Le nouveau gouvernement reste donc composé de vingt-cinq ministères, avec la nomination de treize femmes à des postes stratégiques, comme Maite Nkoana-Mashabane au ministère chargé de la réforme agraire et du développement rural, qui devra gérer l’expropriation des terres sans compensation. Le processus a été lancé le 27 février, par un vote – 324 sur 400 députés, l’Alliance démocratique et Freedom Front Plus (Parti majoritairement Afrikaaner) s’y étant opposés, par l’Assemblée nationale, d’une motion présentée par le parti d’opposition EFF de Julius Malema et amendée par les députés de l’ANC. La motion appelle à la mise en place d’un comité ad hoc chargé d’examiner un amendement de la Constitution après consultation des législateurs, des universitaires, de la société civile et du public.
Quatre communistes se sont vus, également, attribuer des ministères clés. C’est le cas de Jeff Radebe, certes exclu du SACP en 2002, mais qui a été de tous les gouvernements depuis 1994 et soutenu par son ancienne organisation politique dont il est resté très proche. Gwede Mantashe, ex-président du SAPC et secrétaire général de l’ANC de 2007 à 2017, opposant à Jacob Zuma, devient ministre des Ressources minières, Blade Nzimande secrétaire général du SAPC de 1998 à 2009 dirige les Transports. Le retour le plus salué et apprécié, est, sans aucun doute, celui de Pravin Gordhan, ancien ministre des Finances (2009-2014 et de 2015 à 2017) chargé des Entreprises publiques – au coeur de la bataille contre la corruption. Son limogeage par Jacob Zuma dont il avait dénoncé la corruption, avait provoqué la colère de l’ensemble de la classe politique et au-delà. Il pourra, désormais, poursuivre le nettoyage des entreprises publiques gangrenées par la corruption et victimes de la capture d’État par la famille Gupta.

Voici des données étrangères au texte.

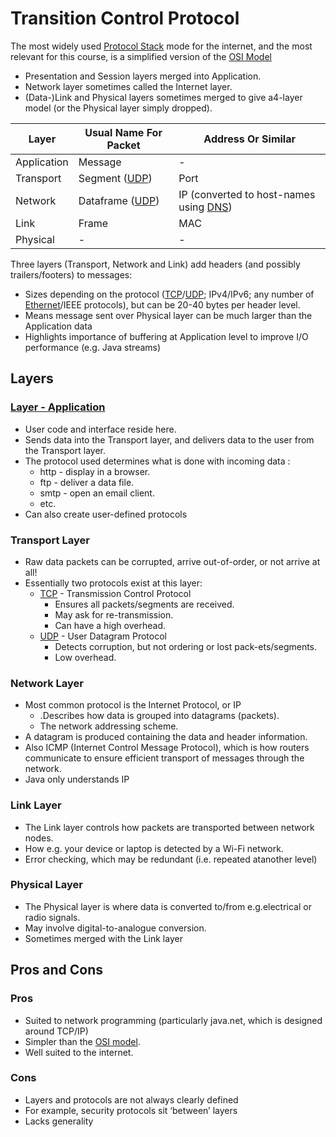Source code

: # Transition Control Protocol
The most widely used [Protocol Stack](Protocol%20Stack.md) mode for the internet, and the most relevant for this course, is a simplified version of the [OSI Model](OSI%20Model.md)
- Presentation and Session layers merged into Application.
- Network layer sometimes called the Internet layer.
- (Data-)Link and Physical layers sometimes merged to give a4-layer model (or the Physical layer simply dropped).

| Layer       | Usual Name For Packet     | Address Or Similar                               |
| ----------- | ------------------------- | ------------------------------------------------ |
| Application | Message                   | -                                                |
| Transport   | Segment ([UDP](UDP.md))   | Port                                             |
| Network     | Dataframe ([UDP](UDP.md)) | IP (converted to host-names using [DNS](DNS.md)) |
| Link        | Frame                     | MAC                                              |
| Physical    | -                         | -                                                |
Three layers (Transport, Network and Link) add headers (and possibly trailers/footers) to messages:
- Sizes depending on the protocol ([TCP](TCP.md)/[UDP](UDP.md); IPv4/IPv6; any number of [Ethernet](Ethernet.md)/IEEE protocols), but can be 20-40 bytes per header level.
- Means message sent over Physical layer can be much larger than the Application data
- Highlights importance of buffering at Application level to improve I/O performance (e.g. Java streams)

## Layers
### [Layer - Application](Layer%20-%20Application.md)
- User code and interface reside here.
- Sends data into the Transport layer, and delivers data to the user from the Transport layer.
- The protocol used determines what is done with incoming data :
	- http - display in a browser.
	- ftp - deliver a data file.
	- smtp - open an email client.
	- etc.
- Can also create user-defined protocols
### Transport Layer
- Raw data packets can be corrupted, arrive out-of-order, or not arrive at all!
- Essentially two protocols exist at this layer:
	- [TCP](TCP.md)  - Transmission Control Protocol
		- Ensures all packets/segments are received.
		- May ask for re-transmission.
		- Can have a high overhead.
	- [UDP](UDP.md) - User Datagram Protocol
		- Detects corruption, but not ordering or lost pack-ets/segments.
		- Low overhead.
### Network Layer
- Most common protocol is the Internet Protocol, or IP
	- .Describes how data is grouped into datagrams (packets).
	- The network addressing scheme.
- A datagram is produced containing the data and header information.
- Also ICMP (Internet Control Message Protocol), which is how routers communicate to ensure efficient transport of messages through the network.
- Java only understands IP
### Link Layer
- The Link layer controls how packets are transported between network nodes.
- How e.g. your device or laptop is detected by a Wi-Fi network.
- Error checking, which may be redundant (i.e. repeated atanother level)
### Physical Layer
- The Physical layer is where data is converted to/from e.g.electrical or radio signals.
- May involve digital-to-analogue conversion.
- Sometimes merged with the Link layer
## Pros and Cons
### Pros
- Suited to network programming (particularly java.net, which is designed around TCP/IP)
- Simpler than the [OSI model](OSI%20Model.md).
- Well suited to the internet.
### Cons
- Layers and protocols are not always clearly defined
- For example, security protocols sit ‘between’ layers
- Lacks generality

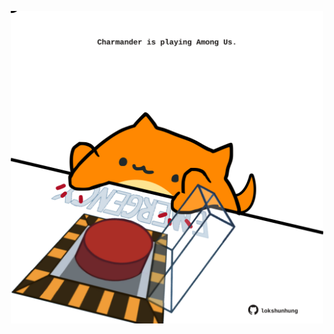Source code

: <!-- built at 29/06/2022, 19:00:57 UTC -->
<p align="center">
  <img width="500" height="500" src="./ReadmeImage.svg">
</p>
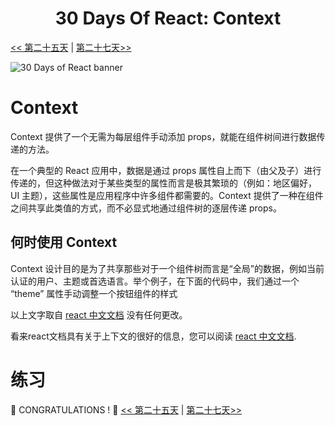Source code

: <div align="center">
  <h1> 30 Days Of React: Context</h1>
</div>

[<< 第二十五天](../25_Custom_Hooks/25_custom_hooks-CN.md) | [第二十七天>>](../27_Ref/27_ref-CN.md)

![30 Days of React banner](../images/30_days_of_react_banner_day_26.jpg)

# Context

Context 提供了一个无需为每层组件手动添加 props，就能在组件树间进行数据传递的方法。

在一个典型的 React 应用中，数据是通过 props 属性自上而下（由父及子）进行传递的，但这种做法对于某些类型的属性而言是极其繁琐的（例如：地区偏好，UI 主题），这些属性是应用程序中许多组件都需要的。Context 提供了一种在组件之间共享此类值的方式，而不必显式地通过组件树的逐层传递 props。


## 何时使用 Context

Context 设计目的是为了共享那些对于一个组件树而言是“全局”的数据，例如当前认证的用户、主题或首选语言。举个例子，在下面的代码中，我们通过一个 “theme” 属性手动调整一个按钮组件的样式

以上文字取自 [react 中文文档](https://react.docschina.org/docs/context.html) 没有任何更改。

看来react文档具有关于上下文的很好的信息，您可以阅读 [react 中文文档](https://react.docschina.org/docs/context.html).

# 练习

🎉 CONGRATULATIONS ! 🎉
[<< 第二十五天](../25_Custom_Hooks/25_custom_hooks-CN.md) | [第二十七天>>](../27_Ref/27_ref-CN.md)

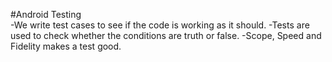 #Android Testing  
-We write test cases to see if the code is working as it should.
-Tests are used to check whether the conditions are truth or false. 
-Scope, Speed and Fidelity makes a test good.
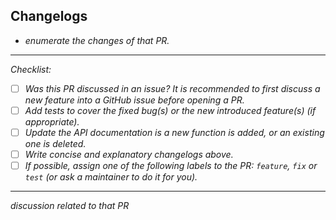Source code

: ## Changelogs

- _enumerate the changes of that PR._

---

_Checklist:_

- [ ] _Was this PR discussed in an issue? It is recommended to first discuss a new feature into a GitHub issue before opening a PR._
- [ ] _Add tests to cover the fixed bug(s) or the new introduced feature(s) (if appropriate)._
- [ ] _Update the API documentation is a new function is added, or an existing one is deleted._
- [ ] _Write concise and explanatory changelogs above._
- [ ] _If possible, assign one of the following labels to the PR: `feature`, `fix` or `test` (or ask a maintainer to do it for you)._

---

_discussion related to that PR_

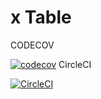 # x Table

CODECOV

[![codecov](https://codecov.io/gh/supr8sung/shakedTable/branch/master/graph/badge.svg?token=YH2FP26q9s)](https://codecov.io/gh/supr8sung/shakedTable)
CircleCI


[![CircleCI](https://circleci.com/gh/supr8sung/shakedTable.svg?style=svg)](https://circleci.com/gh/supr8sung/shakedTable)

D’autres postes clés du gouvernement ont été attribués à des personnalités connues, reconnues et appréciées pour leur intégrité et leur compétence, limogées pour certaines, par Jacob Zuma, dans des conditions contestables et contestées. C’est le cas du ministre des Finances, Nhlanhala Nene qui, au cours de son court mandat, de mai 2014 à décembre 2015, s’était engagé à limiter les dépenses du gouvernement et s’était opposé à Jacob Zuma sur la question du contrat nucléaire (100 milliards de dollars), au centre d’une enquête judiciaire aujourd’hui. Naledi Pandor, issue d’une longue lignée de militants politiques du Kwa-Zulu Natal, province stratégique pour Cyril Ramaphosa dans la perspective du scrutin de 2019, très critique des dirigeants de l’ANC version Zuma et de leurs style de vie dispendieux, est nommée à l’Enseignement supérieur et la Formation, poste, également, très sensible, compte tenu de la dégradation de ce secteur essentiel pour l’avenir de l’Afrique du Sud, et des contestations étudiantes. Autre opposant virulent à Jacob Zuma, Derek Hanekom, un Afrikaner engagé dans la lutte contre l’apartheid dès 1980, et ministre sous toutes les présidences, limogé du ministère du Tourisme par Jacob Zuma l’année dernière, retrouve son poste. Lindiwe Sisulu, qui, dans un premier temps, avait présenté sa candidature à la présidence de l’ANC, avant de la retirer, est nommée ministre des Affaires étrangères et de la Coopération. Fille de l’historique dirigeant communiste de l’ANC, compagnon de bagne de Nelson Mandela, Walter Sisulu, ancienne combattante de la branche armée de l’ANC, UmKhonto We Sizwe, elle fait partie de ceux qui réclamaient avec force la démission de Jacob Zuma.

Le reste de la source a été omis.